思わず悲鳴にも近い声が漏れそうになるが、喉の奥で懸命に抑え込む。これが必要な行為なのだと自分に言い聞かせながら、唇を強く引き結んで、不規則になる自分の呼吸を聞いていた。
頬を撫でる感触は止まらない。いついつに終えるとも決めていないのだ。まだかまだかと待ち続けるものの、一向に終わる気配はない。いいや、そもそも終わる気配とはなんだろうか。この感触に終わりなどあるのだろうか。終わらないなら、気を緩めることができない。
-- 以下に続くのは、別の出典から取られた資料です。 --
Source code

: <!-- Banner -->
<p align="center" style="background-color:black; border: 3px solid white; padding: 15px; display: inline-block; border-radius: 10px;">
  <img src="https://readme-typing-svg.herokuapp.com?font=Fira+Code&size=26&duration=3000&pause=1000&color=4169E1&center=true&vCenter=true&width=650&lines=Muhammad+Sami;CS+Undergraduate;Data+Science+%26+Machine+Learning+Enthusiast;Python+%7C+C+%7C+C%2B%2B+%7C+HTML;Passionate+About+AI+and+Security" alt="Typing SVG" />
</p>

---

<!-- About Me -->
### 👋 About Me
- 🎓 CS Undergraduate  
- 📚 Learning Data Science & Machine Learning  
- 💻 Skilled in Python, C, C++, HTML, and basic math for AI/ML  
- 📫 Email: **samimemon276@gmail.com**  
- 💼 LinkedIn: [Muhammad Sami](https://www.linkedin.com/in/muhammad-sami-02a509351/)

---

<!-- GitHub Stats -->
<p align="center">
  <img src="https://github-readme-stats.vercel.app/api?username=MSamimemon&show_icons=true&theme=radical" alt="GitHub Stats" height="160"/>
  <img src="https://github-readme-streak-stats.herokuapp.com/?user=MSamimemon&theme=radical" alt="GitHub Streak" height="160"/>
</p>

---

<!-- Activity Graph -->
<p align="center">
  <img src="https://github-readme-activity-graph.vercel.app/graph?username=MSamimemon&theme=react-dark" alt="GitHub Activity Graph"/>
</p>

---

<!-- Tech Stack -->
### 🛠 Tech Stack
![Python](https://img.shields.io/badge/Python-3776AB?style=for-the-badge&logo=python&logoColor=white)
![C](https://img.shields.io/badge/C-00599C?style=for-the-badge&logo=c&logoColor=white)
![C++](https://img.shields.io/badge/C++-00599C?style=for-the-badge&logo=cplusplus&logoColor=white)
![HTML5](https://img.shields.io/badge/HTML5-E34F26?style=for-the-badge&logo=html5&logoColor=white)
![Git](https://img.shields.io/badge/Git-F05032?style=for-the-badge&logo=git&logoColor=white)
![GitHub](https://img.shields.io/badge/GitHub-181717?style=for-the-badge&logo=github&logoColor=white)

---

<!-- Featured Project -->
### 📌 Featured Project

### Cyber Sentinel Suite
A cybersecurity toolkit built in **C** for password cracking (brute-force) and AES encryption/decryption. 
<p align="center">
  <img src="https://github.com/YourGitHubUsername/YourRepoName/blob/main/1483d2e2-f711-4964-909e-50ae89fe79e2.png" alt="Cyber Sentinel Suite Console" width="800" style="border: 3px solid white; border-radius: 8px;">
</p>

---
気を緩めることが出来ないから、ずっと、ずうっと身体を強張らせている。強張らせながら、耐えている。
指先で撫でられる感触が動いていく。ゆっくりと、ゆっくりと、その軌跡に余韻を長く残すために。意識が思わず、その跡を辿ってしまうように。
頬から耳、耳の中、耳の裏、首筋、喉、下顎、唇、歯、舌――――。
大きく身体を震わせると、感触が遠くなっていく。思わず相手を睨んだことを、誰が責められよう。
相手は悪びれる様子を見せず、薄っすらと笑っている。小さく出した舌で唇をゆっくりと舐め濡らすと、自分の指先を咥え、口吸いをするような音を立てた。
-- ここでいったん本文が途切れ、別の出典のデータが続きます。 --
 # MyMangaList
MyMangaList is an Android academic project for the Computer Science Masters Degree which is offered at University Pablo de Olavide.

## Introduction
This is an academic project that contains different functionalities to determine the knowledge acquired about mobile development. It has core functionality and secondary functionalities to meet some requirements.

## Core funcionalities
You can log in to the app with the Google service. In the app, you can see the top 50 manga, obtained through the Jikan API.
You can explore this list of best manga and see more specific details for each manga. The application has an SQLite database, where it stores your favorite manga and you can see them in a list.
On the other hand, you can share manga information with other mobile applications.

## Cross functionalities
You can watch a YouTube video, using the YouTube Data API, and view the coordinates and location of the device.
直接触れられたわけではない。いいや、あるいはこの肌以上のものに触れられていたのだろう。薄く笑う彼女、チェルシーが触れていたのは自分の核たる大鎌なのだから。
強くため息をついた。自分の感覚を取り戻すためだ。それと、先程の感触を忘れるためだ。むずがゆさを感じて頬を掻いた。先程の記憶を呼び戻すかのように、指先で己のそれに触れようとしている事に気づいて、また大きくため息をついた。
なんだろう、匂いが甘ったるい。
脳が軽く、麻痺をしているような感触に囚われている。
何がどうして、この様になったのだろう。
うずくまりたくなる気持ちを抑えながら、サイズは事の経緯を思い返していた。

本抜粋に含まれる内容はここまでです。